Count how many lines in the data hold the word "Difference", and give that number alone.

> [Stored items from a collection]:
= = = = =

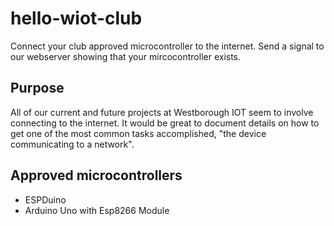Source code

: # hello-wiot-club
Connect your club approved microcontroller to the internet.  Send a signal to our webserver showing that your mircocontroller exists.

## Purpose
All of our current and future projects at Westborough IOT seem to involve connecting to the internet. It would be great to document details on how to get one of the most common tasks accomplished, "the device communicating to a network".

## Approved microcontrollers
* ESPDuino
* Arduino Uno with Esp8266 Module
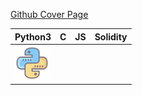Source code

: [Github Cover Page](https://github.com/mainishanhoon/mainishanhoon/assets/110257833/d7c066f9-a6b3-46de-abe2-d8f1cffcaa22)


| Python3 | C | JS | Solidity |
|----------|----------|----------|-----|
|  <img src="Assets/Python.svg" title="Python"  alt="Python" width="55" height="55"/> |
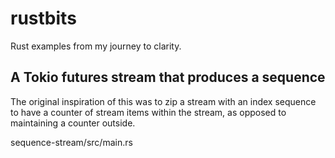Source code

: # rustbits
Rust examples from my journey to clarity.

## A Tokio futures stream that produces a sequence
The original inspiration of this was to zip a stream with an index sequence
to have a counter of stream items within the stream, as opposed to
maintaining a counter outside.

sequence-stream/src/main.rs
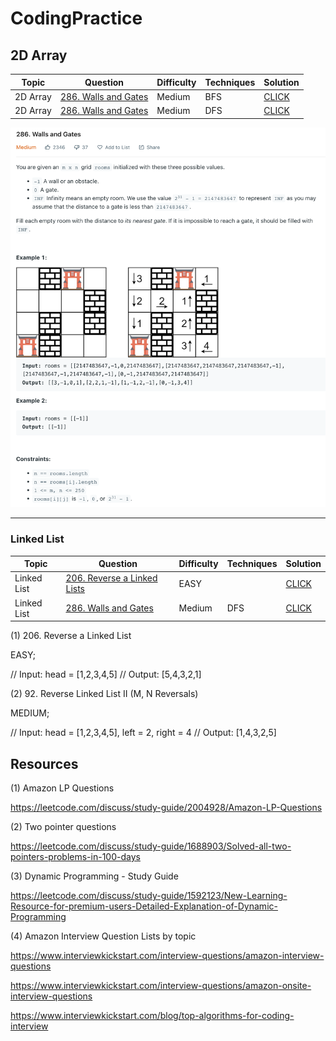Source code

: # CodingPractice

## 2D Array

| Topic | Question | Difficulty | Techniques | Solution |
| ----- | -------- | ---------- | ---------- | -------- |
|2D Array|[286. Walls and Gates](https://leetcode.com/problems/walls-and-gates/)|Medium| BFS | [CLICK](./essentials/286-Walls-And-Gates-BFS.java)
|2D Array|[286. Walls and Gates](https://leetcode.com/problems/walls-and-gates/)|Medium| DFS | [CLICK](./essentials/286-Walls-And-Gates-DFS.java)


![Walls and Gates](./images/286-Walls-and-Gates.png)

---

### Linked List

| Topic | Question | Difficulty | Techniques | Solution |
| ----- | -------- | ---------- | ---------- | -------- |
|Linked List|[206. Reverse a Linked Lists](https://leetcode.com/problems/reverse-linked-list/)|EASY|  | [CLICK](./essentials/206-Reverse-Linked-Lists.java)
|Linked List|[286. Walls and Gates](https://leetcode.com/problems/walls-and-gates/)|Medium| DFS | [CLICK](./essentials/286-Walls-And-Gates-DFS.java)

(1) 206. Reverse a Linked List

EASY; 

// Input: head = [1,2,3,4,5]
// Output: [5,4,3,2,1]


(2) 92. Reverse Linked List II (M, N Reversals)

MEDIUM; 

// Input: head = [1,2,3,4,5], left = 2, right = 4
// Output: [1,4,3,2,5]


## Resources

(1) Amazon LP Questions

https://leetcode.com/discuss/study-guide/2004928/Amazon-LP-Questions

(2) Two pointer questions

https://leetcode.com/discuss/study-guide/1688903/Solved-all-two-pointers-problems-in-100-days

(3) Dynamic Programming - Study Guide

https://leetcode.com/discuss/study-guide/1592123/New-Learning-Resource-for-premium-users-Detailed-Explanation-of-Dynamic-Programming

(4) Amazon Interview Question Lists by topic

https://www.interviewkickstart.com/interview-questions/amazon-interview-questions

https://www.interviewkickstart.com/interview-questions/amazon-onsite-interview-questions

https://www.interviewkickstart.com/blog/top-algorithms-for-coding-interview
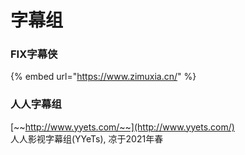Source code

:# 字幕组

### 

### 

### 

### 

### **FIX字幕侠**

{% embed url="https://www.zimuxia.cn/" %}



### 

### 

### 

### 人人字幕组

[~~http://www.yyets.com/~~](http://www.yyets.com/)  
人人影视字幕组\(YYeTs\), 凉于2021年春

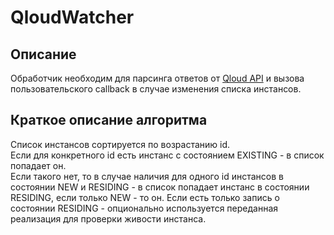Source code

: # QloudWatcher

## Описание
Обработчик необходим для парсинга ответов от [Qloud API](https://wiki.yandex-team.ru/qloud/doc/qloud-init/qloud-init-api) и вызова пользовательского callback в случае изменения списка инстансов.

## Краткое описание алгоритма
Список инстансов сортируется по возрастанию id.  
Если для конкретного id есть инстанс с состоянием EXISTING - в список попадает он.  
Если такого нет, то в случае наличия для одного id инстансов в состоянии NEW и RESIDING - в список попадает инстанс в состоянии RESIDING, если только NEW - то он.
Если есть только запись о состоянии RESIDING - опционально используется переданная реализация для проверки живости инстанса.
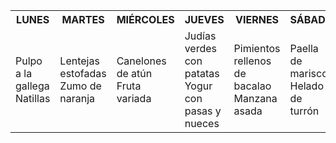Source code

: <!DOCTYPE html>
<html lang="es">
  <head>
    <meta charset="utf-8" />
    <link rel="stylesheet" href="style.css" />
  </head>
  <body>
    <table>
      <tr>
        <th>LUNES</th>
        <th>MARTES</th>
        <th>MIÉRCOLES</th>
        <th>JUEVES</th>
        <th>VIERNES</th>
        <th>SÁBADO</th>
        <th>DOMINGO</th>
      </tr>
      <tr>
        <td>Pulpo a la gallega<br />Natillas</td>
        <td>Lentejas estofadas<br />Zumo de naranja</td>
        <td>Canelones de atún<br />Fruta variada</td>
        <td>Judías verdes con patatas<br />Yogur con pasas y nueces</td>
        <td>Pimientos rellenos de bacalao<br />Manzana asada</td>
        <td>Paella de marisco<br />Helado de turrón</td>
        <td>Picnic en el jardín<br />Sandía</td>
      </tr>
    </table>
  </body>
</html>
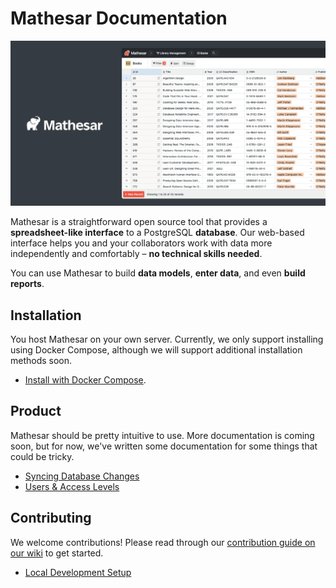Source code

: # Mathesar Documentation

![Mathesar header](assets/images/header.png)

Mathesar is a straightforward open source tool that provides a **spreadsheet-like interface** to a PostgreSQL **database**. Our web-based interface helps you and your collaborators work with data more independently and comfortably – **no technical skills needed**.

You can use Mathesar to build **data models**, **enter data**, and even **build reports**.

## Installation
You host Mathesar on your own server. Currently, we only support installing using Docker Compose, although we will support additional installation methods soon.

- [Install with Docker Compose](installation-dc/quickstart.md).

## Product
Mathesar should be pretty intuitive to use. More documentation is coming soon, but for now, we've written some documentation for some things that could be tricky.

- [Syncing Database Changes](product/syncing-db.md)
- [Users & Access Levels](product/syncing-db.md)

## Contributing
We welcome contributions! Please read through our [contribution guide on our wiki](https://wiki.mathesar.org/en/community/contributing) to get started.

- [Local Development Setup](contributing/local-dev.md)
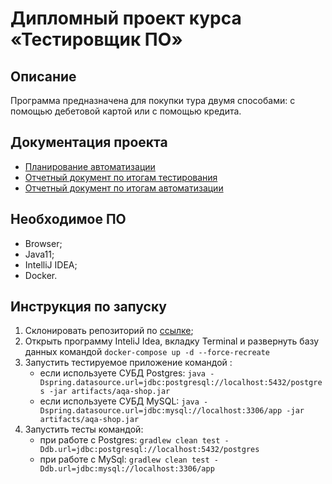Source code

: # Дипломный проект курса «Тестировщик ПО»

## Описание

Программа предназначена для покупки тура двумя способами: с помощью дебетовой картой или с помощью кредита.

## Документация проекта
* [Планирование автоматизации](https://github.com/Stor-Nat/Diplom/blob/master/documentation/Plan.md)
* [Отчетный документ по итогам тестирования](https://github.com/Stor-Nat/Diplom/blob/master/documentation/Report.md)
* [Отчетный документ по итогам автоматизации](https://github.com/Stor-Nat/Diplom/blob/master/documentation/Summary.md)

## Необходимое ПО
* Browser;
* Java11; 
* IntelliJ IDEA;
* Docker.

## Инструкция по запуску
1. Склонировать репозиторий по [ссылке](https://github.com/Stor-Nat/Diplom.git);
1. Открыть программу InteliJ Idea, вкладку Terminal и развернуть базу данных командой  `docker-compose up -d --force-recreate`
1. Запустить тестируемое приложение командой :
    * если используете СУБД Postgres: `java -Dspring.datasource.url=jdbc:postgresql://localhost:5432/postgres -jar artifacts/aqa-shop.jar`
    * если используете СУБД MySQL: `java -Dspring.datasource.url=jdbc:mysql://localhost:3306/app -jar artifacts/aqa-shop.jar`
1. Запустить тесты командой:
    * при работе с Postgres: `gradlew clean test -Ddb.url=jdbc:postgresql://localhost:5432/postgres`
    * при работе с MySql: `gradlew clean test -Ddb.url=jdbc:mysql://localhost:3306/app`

= = = = =

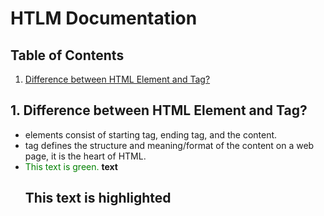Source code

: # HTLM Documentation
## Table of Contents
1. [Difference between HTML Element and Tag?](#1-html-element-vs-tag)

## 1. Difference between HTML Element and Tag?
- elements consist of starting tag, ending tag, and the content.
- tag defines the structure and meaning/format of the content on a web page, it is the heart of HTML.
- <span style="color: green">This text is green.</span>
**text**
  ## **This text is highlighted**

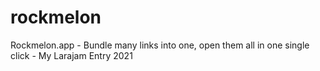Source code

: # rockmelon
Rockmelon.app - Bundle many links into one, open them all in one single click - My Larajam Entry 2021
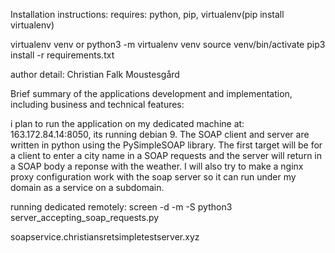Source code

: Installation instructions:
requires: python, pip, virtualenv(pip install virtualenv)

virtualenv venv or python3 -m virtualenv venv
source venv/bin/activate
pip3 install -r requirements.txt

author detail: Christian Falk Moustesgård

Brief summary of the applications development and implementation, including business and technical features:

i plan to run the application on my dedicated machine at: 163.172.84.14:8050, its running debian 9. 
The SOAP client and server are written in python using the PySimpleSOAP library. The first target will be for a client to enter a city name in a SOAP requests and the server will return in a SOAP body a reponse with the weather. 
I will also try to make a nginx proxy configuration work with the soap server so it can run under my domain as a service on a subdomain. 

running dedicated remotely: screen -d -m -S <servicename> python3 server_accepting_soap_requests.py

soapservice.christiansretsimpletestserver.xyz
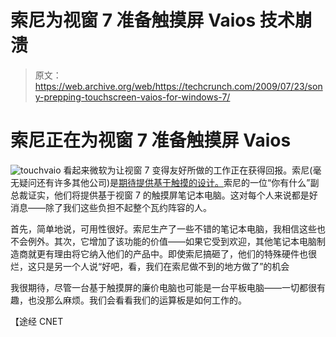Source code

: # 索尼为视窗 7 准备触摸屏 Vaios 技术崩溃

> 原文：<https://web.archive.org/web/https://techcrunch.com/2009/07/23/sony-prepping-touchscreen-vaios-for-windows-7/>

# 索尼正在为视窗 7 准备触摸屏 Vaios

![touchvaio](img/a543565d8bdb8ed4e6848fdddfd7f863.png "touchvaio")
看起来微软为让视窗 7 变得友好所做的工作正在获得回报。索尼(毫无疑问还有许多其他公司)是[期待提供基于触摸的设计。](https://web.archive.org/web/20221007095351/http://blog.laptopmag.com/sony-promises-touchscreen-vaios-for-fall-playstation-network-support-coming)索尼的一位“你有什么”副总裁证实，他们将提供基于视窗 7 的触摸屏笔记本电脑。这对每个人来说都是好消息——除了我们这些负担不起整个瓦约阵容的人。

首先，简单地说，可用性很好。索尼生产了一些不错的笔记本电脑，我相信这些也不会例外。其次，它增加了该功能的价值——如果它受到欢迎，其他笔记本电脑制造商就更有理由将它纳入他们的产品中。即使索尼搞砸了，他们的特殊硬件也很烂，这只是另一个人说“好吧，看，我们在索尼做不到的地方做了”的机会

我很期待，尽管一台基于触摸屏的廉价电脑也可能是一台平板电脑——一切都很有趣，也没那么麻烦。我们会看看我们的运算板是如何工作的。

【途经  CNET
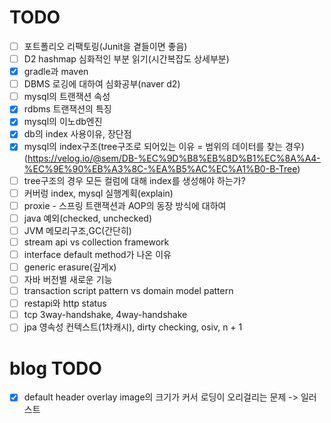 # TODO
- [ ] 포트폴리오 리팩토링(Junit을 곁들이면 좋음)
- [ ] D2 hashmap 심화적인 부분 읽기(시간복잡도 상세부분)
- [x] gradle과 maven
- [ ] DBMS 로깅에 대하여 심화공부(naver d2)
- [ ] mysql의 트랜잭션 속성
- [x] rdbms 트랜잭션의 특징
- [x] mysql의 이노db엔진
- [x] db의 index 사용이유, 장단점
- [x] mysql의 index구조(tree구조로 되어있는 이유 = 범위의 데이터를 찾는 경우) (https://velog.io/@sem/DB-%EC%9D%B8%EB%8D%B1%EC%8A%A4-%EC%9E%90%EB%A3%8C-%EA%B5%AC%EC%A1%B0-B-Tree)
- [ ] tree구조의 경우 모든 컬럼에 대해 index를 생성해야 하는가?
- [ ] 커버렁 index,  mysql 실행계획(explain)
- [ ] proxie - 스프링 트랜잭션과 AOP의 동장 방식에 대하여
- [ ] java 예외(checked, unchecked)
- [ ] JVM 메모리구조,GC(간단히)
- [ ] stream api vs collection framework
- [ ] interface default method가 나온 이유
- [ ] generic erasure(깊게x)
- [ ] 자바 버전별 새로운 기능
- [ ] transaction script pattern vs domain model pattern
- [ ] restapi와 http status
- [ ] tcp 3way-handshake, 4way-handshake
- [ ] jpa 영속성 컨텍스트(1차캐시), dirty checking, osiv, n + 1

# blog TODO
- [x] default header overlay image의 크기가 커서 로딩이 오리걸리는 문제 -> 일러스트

= = = = =

> [Answer to the problem]:
2